**About this task:**
Output the records again verbatim.

**Dataset:**
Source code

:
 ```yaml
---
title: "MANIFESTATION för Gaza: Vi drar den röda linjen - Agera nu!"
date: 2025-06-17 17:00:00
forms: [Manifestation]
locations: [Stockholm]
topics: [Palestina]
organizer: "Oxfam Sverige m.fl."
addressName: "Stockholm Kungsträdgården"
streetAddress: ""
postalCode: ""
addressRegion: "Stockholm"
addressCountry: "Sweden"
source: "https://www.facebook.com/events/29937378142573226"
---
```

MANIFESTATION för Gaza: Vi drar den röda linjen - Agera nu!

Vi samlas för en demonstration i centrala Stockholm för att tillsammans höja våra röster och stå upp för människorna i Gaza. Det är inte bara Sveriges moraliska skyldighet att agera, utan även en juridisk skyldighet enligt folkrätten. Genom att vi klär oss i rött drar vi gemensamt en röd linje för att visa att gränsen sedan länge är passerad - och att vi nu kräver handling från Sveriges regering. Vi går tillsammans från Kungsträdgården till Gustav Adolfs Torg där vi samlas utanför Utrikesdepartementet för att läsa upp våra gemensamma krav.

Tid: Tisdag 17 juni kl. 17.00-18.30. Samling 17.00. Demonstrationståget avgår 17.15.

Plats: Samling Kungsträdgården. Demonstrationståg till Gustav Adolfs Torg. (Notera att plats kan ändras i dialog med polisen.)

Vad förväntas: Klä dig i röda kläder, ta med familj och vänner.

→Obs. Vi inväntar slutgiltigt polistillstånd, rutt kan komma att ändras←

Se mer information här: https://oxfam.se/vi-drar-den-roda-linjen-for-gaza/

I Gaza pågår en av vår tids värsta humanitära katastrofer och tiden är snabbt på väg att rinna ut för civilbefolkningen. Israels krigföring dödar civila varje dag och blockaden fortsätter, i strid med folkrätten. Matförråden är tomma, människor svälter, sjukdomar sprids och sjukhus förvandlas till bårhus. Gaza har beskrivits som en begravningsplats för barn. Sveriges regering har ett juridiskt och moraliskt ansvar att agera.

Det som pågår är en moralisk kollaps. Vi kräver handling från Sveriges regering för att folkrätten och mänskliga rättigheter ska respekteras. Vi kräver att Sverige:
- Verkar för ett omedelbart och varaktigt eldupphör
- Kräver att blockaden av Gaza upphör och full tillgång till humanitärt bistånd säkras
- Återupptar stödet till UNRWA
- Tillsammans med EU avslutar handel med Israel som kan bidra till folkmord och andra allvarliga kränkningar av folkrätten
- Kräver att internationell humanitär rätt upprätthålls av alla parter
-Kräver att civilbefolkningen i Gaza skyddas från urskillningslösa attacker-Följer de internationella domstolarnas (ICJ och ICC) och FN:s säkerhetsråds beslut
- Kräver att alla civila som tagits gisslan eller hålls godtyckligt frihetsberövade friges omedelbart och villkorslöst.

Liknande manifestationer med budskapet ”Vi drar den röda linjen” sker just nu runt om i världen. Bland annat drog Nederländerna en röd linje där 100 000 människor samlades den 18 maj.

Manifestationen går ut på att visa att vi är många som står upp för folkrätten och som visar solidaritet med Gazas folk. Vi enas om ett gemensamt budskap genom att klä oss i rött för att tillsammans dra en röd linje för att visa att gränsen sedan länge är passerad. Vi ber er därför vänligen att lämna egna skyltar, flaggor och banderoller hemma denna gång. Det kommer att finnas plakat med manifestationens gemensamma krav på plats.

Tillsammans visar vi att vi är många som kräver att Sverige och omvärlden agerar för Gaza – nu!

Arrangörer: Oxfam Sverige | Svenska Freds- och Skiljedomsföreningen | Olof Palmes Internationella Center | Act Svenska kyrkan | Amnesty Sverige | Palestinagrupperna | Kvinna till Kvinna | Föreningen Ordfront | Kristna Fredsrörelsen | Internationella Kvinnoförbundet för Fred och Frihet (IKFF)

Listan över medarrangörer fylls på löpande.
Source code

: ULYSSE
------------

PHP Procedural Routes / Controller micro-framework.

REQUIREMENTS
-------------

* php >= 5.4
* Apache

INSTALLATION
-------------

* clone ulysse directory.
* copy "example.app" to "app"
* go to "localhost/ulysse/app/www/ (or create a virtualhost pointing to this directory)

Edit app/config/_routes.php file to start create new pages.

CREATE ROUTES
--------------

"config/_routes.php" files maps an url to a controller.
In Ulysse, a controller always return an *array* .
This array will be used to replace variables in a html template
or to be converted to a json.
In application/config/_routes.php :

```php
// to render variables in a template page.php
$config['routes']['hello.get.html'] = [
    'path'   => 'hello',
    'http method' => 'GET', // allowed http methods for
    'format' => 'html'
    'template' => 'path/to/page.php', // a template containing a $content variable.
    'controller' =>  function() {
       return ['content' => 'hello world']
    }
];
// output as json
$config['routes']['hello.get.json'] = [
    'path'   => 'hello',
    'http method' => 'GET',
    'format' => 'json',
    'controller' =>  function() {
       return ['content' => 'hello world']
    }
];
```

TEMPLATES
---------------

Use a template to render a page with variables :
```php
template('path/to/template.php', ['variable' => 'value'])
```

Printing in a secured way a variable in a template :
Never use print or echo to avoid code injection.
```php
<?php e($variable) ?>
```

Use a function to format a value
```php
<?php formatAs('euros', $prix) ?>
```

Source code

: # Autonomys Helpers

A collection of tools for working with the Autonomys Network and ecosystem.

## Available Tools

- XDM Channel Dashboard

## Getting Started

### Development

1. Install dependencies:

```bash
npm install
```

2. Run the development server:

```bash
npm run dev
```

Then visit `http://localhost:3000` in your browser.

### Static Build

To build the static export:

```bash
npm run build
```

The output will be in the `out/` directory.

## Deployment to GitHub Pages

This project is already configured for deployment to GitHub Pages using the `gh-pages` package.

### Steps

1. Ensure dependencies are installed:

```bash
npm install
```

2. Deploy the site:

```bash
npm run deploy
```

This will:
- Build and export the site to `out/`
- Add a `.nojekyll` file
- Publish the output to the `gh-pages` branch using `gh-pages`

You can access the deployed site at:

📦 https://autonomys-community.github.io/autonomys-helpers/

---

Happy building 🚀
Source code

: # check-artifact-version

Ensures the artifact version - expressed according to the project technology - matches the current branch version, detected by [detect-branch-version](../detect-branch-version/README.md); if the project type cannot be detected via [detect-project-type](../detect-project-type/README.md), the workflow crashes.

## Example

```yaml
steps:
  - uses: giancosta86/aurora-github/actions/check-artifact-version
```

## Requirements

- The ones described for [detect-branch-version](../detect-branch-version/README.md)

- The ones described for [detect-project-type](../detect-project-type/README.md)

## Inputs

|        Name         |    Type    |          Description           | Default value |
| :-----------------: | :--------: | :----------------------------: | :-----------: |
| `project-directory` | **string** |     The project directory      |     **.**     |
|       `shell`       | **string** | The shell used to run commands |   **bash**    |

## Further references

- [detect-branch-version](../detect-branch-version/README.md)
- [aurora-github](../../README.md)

**Response to this task:**
Source code

:
 ```yaml
---
title: "MANIFESTATION för Gaza: Vi drar den röda linjen - Agera nu!"
date: 2025-06-17 17:00:00
forms: [Manifestation]
locations: [Stockholm]
topics: [Palestina]
organizer: "Oxfam Sverige m.fl."
addressName: "Stockholm Kungsträdgården"
streetAddress: ""
postalCode: ""
addressRegion: "Stockholm"
addressCountry: "Sweden"
source: "https://www.facebook.com/events/29937378142573226"
---
```

MANIFESTATION för Gaza: Vi drar den röda linjen - Agera nu!

Vi samlas för en demonstration i centrala Stockholm för att tillsammans höja våra röster och stå upp för människorna i Gaza. Det är inte bara Sveriges moraliska skyldighet att agera, utan även en juridisk skyldighet enligt folkrätten. Genom att vi klär oss i rött drar vi gemensamt en röd linje för att visa att gränsen sedan länge är passerad - och att vi nu kräver handling från Sveriges regering. Vi går tillsammans från Kungsträdgården till Gustav Adolfs Torg där vi samlas utanför Utrikesdepartementet för att läsa upp våra gemensamma krav.

Tid: Tisdag 17 juni kl. 17.00-18.30. Samling 17.00. Demonstrationståget avgår 17.15.

Plats: Samling Kungsträdgården. Demonstrationståg till Gustav Adolfs Torg. (Notera att plats kan ändras i dialog med polisen.)

Vad förväntas: Klä dig i röda kläder, ta med familj och vänner.

→Obs. Vi inväntar slutgiltigt polistillstånd, rutt kan komma att ändras←

Se mer information här: https://oxfam.se/vi-drar-den-roda-linjen-for-gaza/

I Gaza pågår en av vår tids värsta humanitära katastrofer och tiden är snabbt på väg att rinna ut för civilbefolkningen. Israels krigföring dödar civila varje dag och blockaden fortsätter, i strid med folkrätten. Matförråden är tomma, människor svälter, sjukdomar sprids och sjukhus förvandlas till bårhus. Gaza har beskrivits som en begravningsplats för barn. Sveriges regering har ett juridiskt och moraliskt ansvar att agera.

Det som pågår är en moralisk kollaps. Vi kräver handling från Sveriges regering för att folkrätten och mänskliga rättigheter ska respekteras. Vi kräver att Sverige:
- Verkar för ett omedelbart och varaktigt eldupphör
- Kräver att blockaden av Gaza upphör och full tillgång till humanitärt bistånd säkras
- Återupptar stödet till UNRWA
- Tillsammans med EU avslutar handel med Israel som kan bidra till folkmord och andra allvarliga kränkningar av folkrätten
- Kräver att internationell humanitär rätt upprätthålls av alla parter
-Kräver att civilbefolkningen i Gaza skyddas från urskillningslösa attacker-Följer de internationella domstolarnas (ICJ och ICC) och FN:s säkerhetsråds beslut
- Kräver att alla civila som tagits gisslan eller hålls godtyckligt frihetsberövade friges omedelbart och villkorslöst.

Liknande manifestationer med budskapet ”Vi drar den röda linjen” sker just nu runt om i världen. Bland annat drog Nederländerna en röd linje där 100 000 människor samlades den 18 maj.

Manifestationen går ut på att visa att vi är många som står upp för folkrätten och som visar solidaritet med Gazas folk. Vi enas om ett gemensamt budskap genom att klä oss i rött för att tillsammans dra en röd linje för att visa att gränsen sedan länge är passerad. Vi ber er därför vänligen att lämna egna skyltar, flaggor och banderoller hemma denna gång. Det kommer att finnas plakat med manifestationens gemensamma krav på plats.

Tillsammans visar vi att vi är många som kräver att Sverige och omvärlden agerar för Gaza – nu!

Arrangörer: Oxfam Sverige | Svenska Freds- och Skiljedomsföreningen | Olof Palmes Internationella Center | Act Svenska kyrkan | Amnesty Sverige | Palestinagrupperna | Kvinna till Kvinna | Föreningen Ordfront | Kristna Fredsrörelsen | Internationella Kvinnoförbundet för Fred och Frihet (IKFF)

Listan över medarrangörer fylls på löpande.
Source code

: ULYSSE
------------

PHP Procedural Routes / Controller micro-framework.

REQUIREMENTS
-------------

* php >= 5.4
* Apache

INSTALLATION
-------------

* clone ulysse directory.
* copy "example.app" to "app"
* go to "localhost/ulysse/app/www/ (or create a virtualhost pointing to this directory)

Edit app/config/_routes.php file to start create new pages.

CREATE ROUTES
--------------

"config/_routes.php" files maps an url to a controller.
In Ulysse, a controller always return an *array* .
This array will be used to replace variables in a html template
or to be converted to a json.
In application/config/_routes.php :

```php
// to render variables in a template page.php
$config['routes']['hello.get.html'] = [
    'path'   => 'hello',
    'http method' => 'GET', // allowed http methods for
    'format' => 'html'
    'template' => 'path/to/page.php', // a template containing a $content variable.
    'controller' =>  function() {
       return ['content' => 'hello world']
    }
];
// output as json
$config['routes']['hello.get.json'] = [
    'path'   => 'hello',
    'http method' => 'GET',
    'format' => 'json',
    'controller' =>  function() {
       return ['content' => 'hello world']
    }
];
```

TEMPLATES
---------------

Use a template to render a page with variables :
```php
template('path/to/template.php', ['variable' => 'value'])
```

Printing in a secured way a variable in a template :
Never use print or echo to avoid code injection.
```php
<?php e($variable) ?>
```

Use a function to format a value
```php
<?php formatAs('euros', $prix) ?>
```

Source code

: # Autonomys Helpers

A collection of tools for working with the Autonomys Network and ecosystem.

## Available Tools

- XDM Channel Dashboard

## Getting Started

### Development

1. Install dependencies:

```bash
npm install
```

2. Run the development server:

```bash
npm run dev
```

Then visit `http://localhost:3000` in your browser.

### Static Build

To build the static export:

```bash
npm run build
```

The output will be in the `out/` directory.

## Deployment to GitHub Pages

This project is already configured for deployment to GitHub Pages using the `gh-pages` package.

### Steps

1. Ensure dependencies are installed:

```bash
npm install
```

2. Deploy the site:

```bash
npm run deploy
```

This will:
- Build and export the site to `out/`
- Add a `.nojekyll` file
- Publish the output to the `gh-pages` branch using `gh-pages`

You can access the deployed site at:

📦 https://autonomys-community.github.io/autonomys-helpers/

---

Happy building 🚀
Source code

: # check-artifact-version

Ensures the artifact version - expressed according to the project technology - matches the current branch version, detected by [detect-branch-version](../detect-branch-version/README.md); if the project type cannot be detected via [detect-project-type](../detect-project-type/README.md), the workflow crashes.

## Example

```yaml
steps:
  - uses: giancosta86/aurora-github/actions/check-artifact-version
```

## Requirements

- The ones described for [detect-branch-version](../detect-branch-version/README.md)

- The ones described for [detect-project-type](../detect-project-type/README.md)

## Inputs

|        Name         |    Type    |          Description           | Default value |
| :-----------------: | :--------: | :----------------------------: | :-----------: |
| `project-directory` | **string** |     The project directory      |     **.**     |
|       `shell`       | **string** | The shell used to run commands |   **bash**    |

## Further references

- [detect-branch-version](../detect-branch-version/README.md)
- [aurora-github](../../README.md)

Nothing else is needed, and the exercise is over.